Cormac McCarthy narra en “La carretera” (2006) el viaje a través de un paraje, tan apocalíptico como real, de un padre y un hijo que intentan sobrevivir en un mundo donde la vida humana parece destinada a desaparecer. En días de confinamiento y enfermedad por el COVID-19, la novela del escritor estadounidense nos recuerda el límite de nuestros instintos animales y el apego hacia la vida en momentos de derrota espiritual.
Son días de bullicio mediático y soledad interior. Nuestra mente divaga entre el televisor encendido que parece fanático religioso narrando el fin del mundo, las notificaciones del teléfono y el trabajo remoto en nuestro lugar de relajo. El encierro por el COVID-19 y el insomnio nos sume en estados mentales extraños que nos hacen pensar en libros como “La peste” de Albert Camus, “Muerte en Venecia” de Thomas Mann y quizás, menos obvia, “La carretera” de Cormac McCarthy.
Contextualicemos. McCarthy nació en Rhode Island el 20 de julio de 1933 y, junto a Don Delillo y Thomas Pynchon, es uno de los autores vivos más importantes de Estados Unidos. Sus apariciones en medios son contadas con los dedos de una mano y posee, como pocos, una trayectoria soberbia, que incluye las novelas “No es país para viejos” (No Country for Old Men, que los hermanos Coen adaptaron con maestría al cine), “Meridiano de sangre” (que el crítico Harold Bloom consideraba la “auténtica novela apocalíptica americana”) y la trilogía de la frontera, compuesta por “Todos los hermosos caballos”, “En la frontera” y “Ciudades de la llanura”.
“La carretera”, que obtuvo el Pulitzer de ficción en 2007 y que posee una adaptación cinematográfica correcta pero desabrida, narra el viaje de un padre y su hijo —sobrevivientes de una catástrofe mundial no especificada— que cruzan a pie el territorio estadounidense en busca de los últimos vestigios de humanidad. En el relato vemos con hondura y desnudez el paisaje desolado y las ruinas de lo que alguna vez fueron pueblos y ciudades repletas de vida. La civilización humana parece quedar reducida a una decena de personas que recurren al canibalismo y la barbarie para sobrevivir, y por donde padre e hijo realizan un viaje sin retorno donde la comida, el agua y la protección se vuelve la medida de todas las cosas.

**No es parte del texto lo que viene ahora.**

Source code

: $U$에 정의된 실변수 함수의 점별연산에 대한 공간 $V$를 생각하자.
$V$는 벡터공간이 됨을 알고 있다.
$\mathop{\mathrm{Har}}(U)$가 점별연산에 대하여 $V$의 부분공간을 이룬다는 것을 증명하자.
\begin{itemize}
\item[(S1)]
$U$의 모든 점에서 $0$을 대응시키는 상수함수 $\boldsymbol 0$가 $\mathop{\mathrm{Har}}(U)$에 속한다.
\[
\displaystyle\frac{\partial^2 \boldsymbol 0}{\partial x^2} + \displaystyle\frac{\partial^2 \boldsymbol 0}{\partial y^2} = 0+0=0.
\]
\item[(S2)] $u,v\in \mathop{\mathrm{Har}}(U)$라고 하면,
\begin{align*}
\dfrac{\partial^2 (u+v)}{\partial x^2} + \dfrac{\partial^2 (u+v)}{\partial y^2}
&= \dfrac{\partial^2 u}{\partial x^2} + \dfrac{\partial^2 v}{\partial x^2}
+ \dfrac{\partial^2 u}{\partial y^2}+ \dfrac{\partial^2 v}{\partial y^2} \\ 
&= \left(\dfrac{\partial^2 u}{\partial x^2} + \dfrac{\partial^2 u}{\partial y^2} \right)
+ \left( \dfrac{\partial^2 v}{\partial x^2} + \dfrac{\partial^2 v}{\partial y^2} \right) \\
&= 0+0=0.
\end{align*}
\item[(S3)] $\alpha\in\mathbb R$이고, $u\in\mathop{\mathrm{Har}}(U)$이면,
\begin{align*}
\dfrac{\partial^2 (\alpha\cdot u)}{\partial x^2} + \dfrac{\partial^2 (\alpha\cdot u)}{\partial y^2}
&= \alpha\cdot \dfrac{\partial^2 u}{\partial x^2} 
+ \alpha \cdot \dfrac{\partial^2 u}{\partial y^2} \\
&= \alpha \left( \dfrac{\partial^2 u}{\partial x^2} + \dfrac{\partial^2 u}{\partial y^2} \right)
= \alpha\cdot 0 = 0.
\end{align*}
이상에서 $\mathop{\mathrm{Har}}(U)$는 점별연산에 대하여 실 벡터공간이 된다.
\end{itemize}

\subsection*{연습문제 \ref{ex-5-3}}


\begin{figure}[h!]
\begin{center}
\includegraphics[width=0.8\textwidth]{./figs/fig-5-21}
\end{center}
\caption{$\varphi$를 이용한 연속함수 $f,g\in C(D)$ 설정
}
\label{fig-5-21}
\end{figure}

La novela pareciera remitirnos a un relato post apocalíptico, pero vale aclarar al lector que acá no encontrará zombis ni personas con poderes mentales, tampoco efectos especiales ni facilismos de serie paranormal de moda. Lo interesante del libro es precisamente lo contrario. Al leer “La carretera” nos sentimos agobiados de realidad porque, aunque la situación podría ser poco probable, el relato contiene tal crudeza y poética que nos sumerge en ese mundo sin humanos donde la supervivencia está amenazada a cada instante, a cada hora y minuto. McCarthy es capaz de sumirnos en esa desesperación y hacernos reflexionar sobre un aislamiento completamente diferente al actual. Mientras nosotros estamos en casa sin poder salir, ellos están en el mundo exterior sin poder regresar a la calma del hogar. Ambos personajes nos hacen a pensar en las bases del comportamiento humano, en los deseos primitivos y en la profundidad del vínculo entre padre e hijo en tiempos de derrota humana.
La larga travesía de los personajes es también un viaje hacia el interior donde hay inseguridad y dudas ¿qué es nuestro pasado? ¿son nuestros recuerdos una invención, una ficción creada por nosotros mismos para darle valor a nuestra existencia? El personaje del padre cuestiona su vida ante la presencia de una realidad y un presente que parece suprimir su pasado y su futuro, porque cuando basamos nuestra existencia en seguir nuestros instintos, anulamos lo que nos diferencia del resto de los animales: nos volvemos menos humanos.
Padre e hijo deambulan en un periplo casi infinito donde hacia el final de la novela se ve cierta luz de esperanza y vestigios de un futuro posible para el niño. No obstante, dentro de ese anhelo y triunfo, se nos devela una idea tan desoladora como profunda: el sacrificio de una generación es la preservación de la siguiente.
Las asociaciones son extrañas en nuestra mente, sobre todo con el encierro y los sueños por donde se develan nuestros miedos. Es probable que cada uno de nosotros haya fantaseado, quizás por películas y videojuegos, con un fin del mundo emocionante donde una ciudad en ruinas da lugar a aventuras de sobrevivencia. No obstante, no pensamos en la posibilidad de que el fin de la humanidad sea tedioso y sin emoción. Que nos encuentre encerrados en nuestras habitaciones —por una pandemia o desastre natural— recordando momentos pasados, la vida real que sucede fuera de lo virtual, y con un único reflejo en nuestros rostros, la luz cegadora de nuestro teléfono cuando despertamos.